In addition, I suspect, given that every time you walk into a Starbucks your phone is probably connecting to the network "Google Starbucks", that they probably know how you feel about coffee.
Interesting - as an advertiser I generally recommend using the email address "sent from" as your main source of targeting but combining that with specific keywords within the gmail campaign can be super helpful at finding people at the exact right time.
An interesting idea but I find it hard to see this taking off and becomming the norm. They need to sell it to Google or something so they don't have to rely on the browser.
Also, rewarding users with "premium content" or let them "donate it to publsihers" doesn't seem too realistic.
I like the idea but I see some major hurdles before this takes off.

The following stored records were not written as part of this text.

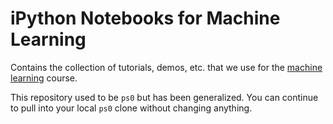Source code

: # iPython Notebooks for Machine Learning

Contains the collection of tutorials, demos, etc. that we use for the [machine learning](http://wellesleynlp.github.io/machinelearning/) course.

This repository used to be `ps0` but has been generalized. You can continue to pull into your local `ps0` clone without changing anything.
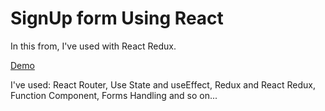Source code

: # SignUp form Using React
In this from, I've used with React Redux.

[Demo](https://signup-form-using-redux.netlify.app/)

I've used:
React Router,
Use State and useEffect,
Redux and React Redux,
Function Component,
Forms Handling and so on...
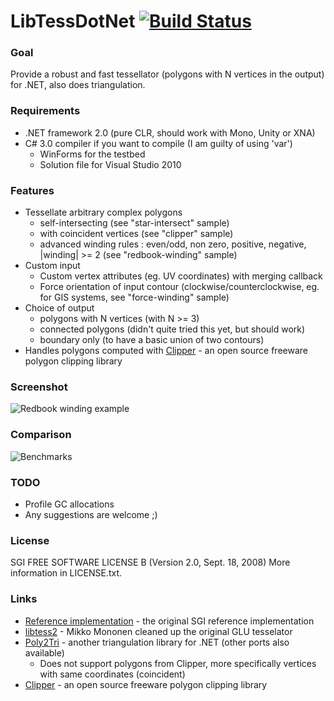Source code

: LibTessDotNet [![Build Status](https://ci.appveyor.com/api/projects/status/32r7s2skrgm9ubva?svg=true)](https://ci.appveyor.com/project/speps/libtessdotnet)
=============

### Goal

Provide a robust and fast tessellator (polygons with N vertices in the output) for .NET, also does triangulation.

### Requirements

* .NET framework 2.0 (pure CLR, should work with Mono, Unity or XNA)
* C# 3.0 compiler if you want to compile (I am guilty of using 'var')
    - WinForms for the testbed
    - Solution file for Visual Studio 2010

### Features

* Tessellate arbitrary complex polygons
    - self-intersecting (see "star-intersect" sample)
    - with coincident vertices (see "clipper" sample)
    - advanced winding rules : even/odd, non zero, positive, negative, |winding| >= 2 (see "redbook-winding" sample)
* Custom input
    - Custom vertex attributes (eg. UV coordinates) with merging callback
    - Force orientation of input contour (clockwise/counterclockwise, eg. for GIS systems, see "force-winding" sample)
* Choice of output
    - polygons with N vertices (with N >= 3)
    - connected polygons (didn't quite tried this yet, but should work)
    - boundary only (to have a basic union of two contours)
* Handles polygons computed with [Clipper](http://www.angusj.com/delphi/clipper.php) - an open source freeware polygon clipping library

### Screenshot

![Redbook winding example](https://raw.github.com/speps/LibTessDotNet/master/TessBed/Misc/screenshot.png)

### Comparison

![Benchmarks](https://raw.github.com/speps/LibTessDotNet/master/TessBed/Misc/benchmarks.png)

### TODO

* Profile GC allocations
* Any suggestions are welcome ;)

### License

SGI FREE SOFTWARE LICENSE B (Version 2.0, Sept. 18, 2008)
More information in LICENSE.txt.

### Links
* [Reference implementation](http://oss.sgi.com/projects/ogl-sample) - the original SGI reference implementation
* [libtess2](http://code.google.com/p/libtess2/) - Mikko Mononen cleaned up the original GLU tesselator
* [Poly2Tri](http://code.google.com/p/poly2tri/) - another triangulation library for .NET (other ports also available)
    - Does not support polygons from Clipper, more specifically vertices with same coordinates (coincident)
* [Clipper](http://www.angusj.com/delphi/clipper.php) - an open source freeware polygon clipping library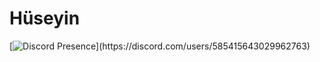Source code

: # Hüseyin

[![Discord Presence](https://lanyard.kyrie25.me/api/585415643029962763?idleMessage=Muhtemelen%20proje%20yapıyor..)](https://discord.com/users/585415643029962763)

<!--
**Cuffii/Cuffii** is a ✨ _special_ ✨ repository because its `README.md` (this file) appears on your GitHub profile.

Here are some ideas to get you started:

- 🔭 I’m currently working on ...
- 🌱 I’m currently learning ...
- 👯 I’m looking to collaborate on ...
- 🤔 I’m looking for help with ...
- 💬 Ask me about ...
- 📫 How to reach me: ...
- 😄 Pronouns: ...
- ⚡ Fun fact: ...
-->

It looks to me like they want to do a Netflix like system but for long form content. The $5 goes towards hiring a specific writer to do a specific in depth article (or series). Unless I am misunderstanding.
You're probably getting down-voted because (aside from the off-topic comment) that isn't how copyright works. In most cases copyright starts from the time the work is created, and lasts for a specific period of time (Disney-style exceptions notwithstanding), whether copyright is explicitly declared or not.
The copyright notice only serves (informally) to indicate the start-point for this time.
I think the idea is addressing these people (like me) that were used to seeing those "Last edited on XX-XX-XXXX" notices at the footer of HTML pages and worry that the project may be dead/outdated if the date is old.
Now that I think about it, is this why people puts "Copyright $initial_year - $current_year"? Because as you rightly say, only $initial_year is legally relevant.
> Now that I think about it, is this why people puts "Copyright $initial_year - $current_year"? Because as you rightly say, only $initial_year is legally relevant.
Both are, actually, and $current_year may be the most relevant. That formulation generally indicates that the current work was created in $current_year, but is a derivative (possibly through a chain of intermediaries) of a work created in $initial_year.
Derivatives are independent works with their own copyrights, and copyrights of works where the author for copyright purposes is a corporation rather than a natural purpose last a fixed time from the creation of the work in the US, currently, IIRC, 95 years.
So something that says (assuming accuracy of the notice) Copyright 2001-2017, with a corporate author, will be out of copyright (barring further extensions) in 2102, but is ultimately based on an earlier version that will be out of copyright in 2096.
Of course, a lot of websites use automatically updating and false dates for copyright notices, and anyhow the usual current advice is not to include a date at all.
Hmmm I see, I didn't assume people meant that the subsequent updates of the website are intended o be considered derivative works, but for instance by similarity to different editions of a book, I guess this is actually the case?